Steinbeck, standing apart from both the contemporary naturalists and the new novel of sensibility that one finds in Faulkner and Wolfe, brought a fresh note into contemporary fiction because he promised a realism less terror-ridden than the depression novel, yet one consciously responsible to society; a realism mindful of the terror and disorganization of contemporary life, but not submissive to the spiritual stupor of the time; a realism equal in some measure, if only in its aspiration, to the humanity, the gaiety, the wholeness, of realism in a more stable period…. Steinbeck is a greater humanist [than Farrell], and there is a poetry in some of his best work, particularly The Long Valley stories and The Pastures of Heaven, that naturalists of Farrell's stamp have never been able to conceive. But there is something imperfectly formed about Steinbeck's work; it has no creative character. For all his moral serenity, the sympathetic understanding of men under strain that makes a strike novel like In Dubious Battle so notable in the social fiction of the period, Steinbeck's people are always on the verge of becoming human, but never do. There is a persistent failure to realize human life fully in his books, where the characters in many American naturalistic novels have simply ceased to be human. After a dozen books Steinbeck still looks like a distinguished apprentice, and what is so striking in his work is its inconclusiveness, his moving approach to human life and yet his failure to be creative with it.

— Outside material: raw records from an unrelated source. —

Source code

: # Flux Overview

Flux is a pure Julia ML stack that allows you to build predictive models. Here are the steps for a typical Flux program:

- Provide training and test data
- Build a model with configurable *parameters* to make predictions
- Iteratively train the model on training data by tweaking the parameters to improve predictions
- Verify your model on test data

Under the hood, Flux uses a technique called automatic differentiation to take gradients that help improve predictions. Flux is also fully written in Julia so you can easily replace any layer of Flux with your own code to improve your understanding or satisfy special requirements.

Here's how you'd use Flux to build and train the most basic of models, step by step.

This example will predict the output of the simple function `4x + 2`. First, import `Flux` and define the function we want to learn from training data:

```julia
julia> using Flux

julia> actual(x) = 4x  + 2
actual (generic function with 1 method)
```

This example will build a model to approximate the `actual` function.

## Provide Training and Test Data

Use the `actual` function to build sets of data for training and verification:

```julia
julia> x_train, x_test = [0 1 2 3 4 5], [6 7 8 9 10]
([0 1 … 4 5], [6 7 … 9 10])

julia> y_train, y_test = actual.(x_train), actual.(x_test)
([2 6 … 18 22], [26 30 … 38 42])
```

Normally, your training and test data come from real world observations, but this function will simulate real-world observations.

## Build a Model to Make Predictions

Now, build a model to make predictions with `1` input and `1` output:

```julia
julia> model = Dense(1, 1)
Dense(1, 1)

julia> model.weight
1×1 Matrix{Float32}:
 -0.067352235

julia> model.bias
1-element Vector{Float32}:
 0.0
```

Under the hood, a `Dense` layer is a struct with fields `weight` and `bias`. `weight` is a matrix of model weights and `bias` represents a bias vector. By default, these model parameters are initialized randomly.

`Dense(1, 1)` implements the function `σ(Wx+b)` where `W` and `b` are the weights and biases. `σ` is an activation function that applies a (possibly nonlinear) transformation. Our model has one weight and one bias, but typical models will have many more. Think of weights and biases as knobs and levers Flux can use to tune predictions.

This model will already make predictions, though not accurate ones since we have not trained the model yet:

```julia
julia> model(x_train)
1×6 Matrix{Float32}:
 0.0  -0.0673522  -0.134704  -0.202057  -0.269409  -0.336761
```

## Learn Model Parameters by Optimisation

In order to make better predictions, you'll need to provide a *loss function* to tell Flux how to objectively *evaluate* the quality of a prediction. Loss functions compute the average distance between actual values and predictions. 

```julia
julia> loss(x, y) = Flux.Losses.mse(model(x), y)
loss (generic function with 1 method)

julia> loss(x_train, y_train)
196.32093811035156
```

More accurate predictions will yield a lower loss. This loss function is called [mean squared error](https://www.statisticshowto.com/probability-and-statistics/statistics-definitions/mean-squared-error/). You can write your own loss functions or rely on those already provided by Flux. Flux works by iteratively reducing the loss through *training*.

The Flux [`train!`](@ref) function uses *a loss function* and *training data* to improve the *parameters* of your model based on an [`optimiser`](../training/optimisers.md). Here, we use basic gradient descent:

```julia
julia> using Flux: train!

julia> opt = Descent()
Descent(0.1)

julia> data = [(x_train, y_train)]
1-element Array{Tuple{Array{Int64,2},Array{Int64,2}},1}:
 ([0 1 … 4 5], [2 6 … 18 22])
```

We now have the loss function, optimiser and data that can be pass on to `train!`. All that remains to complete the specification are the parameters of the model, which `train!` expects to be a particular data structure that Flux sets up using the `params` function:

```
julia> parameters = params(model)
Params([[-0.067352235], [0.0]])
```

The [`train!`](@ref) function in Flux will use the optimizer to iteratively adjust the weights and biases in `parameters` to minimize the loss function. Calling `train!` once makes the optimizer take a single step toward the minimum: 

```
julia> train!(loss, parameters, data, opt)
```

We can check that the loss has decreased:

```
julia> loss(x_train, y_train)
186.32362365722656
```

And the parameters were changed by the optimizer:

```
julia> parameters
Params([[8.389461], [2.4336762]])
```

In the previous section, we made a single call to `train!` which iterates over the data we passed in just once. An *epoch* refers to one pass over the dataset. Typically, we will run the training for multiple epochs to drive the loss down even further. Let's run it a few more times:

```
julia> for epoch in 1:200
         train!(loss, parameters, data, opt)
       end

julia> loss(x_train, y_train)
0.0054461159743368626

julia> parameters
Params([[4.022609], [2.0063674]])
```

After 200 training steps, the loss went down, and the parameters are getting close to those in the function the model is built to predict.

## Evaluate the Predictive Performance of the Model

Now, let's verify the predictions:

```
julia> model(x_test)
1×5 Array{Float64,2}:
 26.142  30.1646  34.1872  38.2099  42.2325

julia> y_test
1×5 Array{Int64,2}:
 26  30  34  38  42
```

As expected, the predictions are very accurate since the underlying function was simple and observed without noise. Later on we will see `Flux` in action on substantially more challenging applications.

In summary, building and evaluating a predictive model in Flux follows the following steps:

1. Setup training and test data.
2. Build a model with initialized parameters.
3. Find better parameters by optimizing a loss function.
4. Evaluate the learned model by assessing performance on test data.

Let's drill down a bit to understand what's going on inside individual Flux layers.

Steinbeck's moral advantage as a realist in the depression era was to be so different in his region—the Salinas Valley in California—his subject, as to seem different in kind. It was his famous "versatility" that first earned him his reputation …, but this was the least noteworthy thing about him and has come more and more to suggest not versatility but a need to feel his way. His great possession as a writer was not an interest in craft or an experimental spirit; it was an unusual and disinterested simplicity, a natural grace and tenderness and ease in his relation to his California world…. Steinbeck's gift was not so much a literary resource as a distinctively harmonious and pacific view of life. In a period when so many better writers exhausted themselves, he had welded himself into the life of the Salinas Valley and enjoyed a spiritual stability by reporting the life cycles of the valley gardeners and mystics and adventurers, by studying and steeping himself in its growth processes out of a close and affectionate interest in the biology of human affairs. Steinbeck's absorption in the life of his native valley gave him a sympathetic perspective on the animal nature of human life, a means of reconciliation with people as people. The depression naturalists saw life as one vast Chicago slaughterhouse, a guerrilla war, a perpetual bombing raid. Steinbeck had picked up a refreshing belief in human fellowship and courage; he had learned to accept the rhythm of life. (pp. 393-95)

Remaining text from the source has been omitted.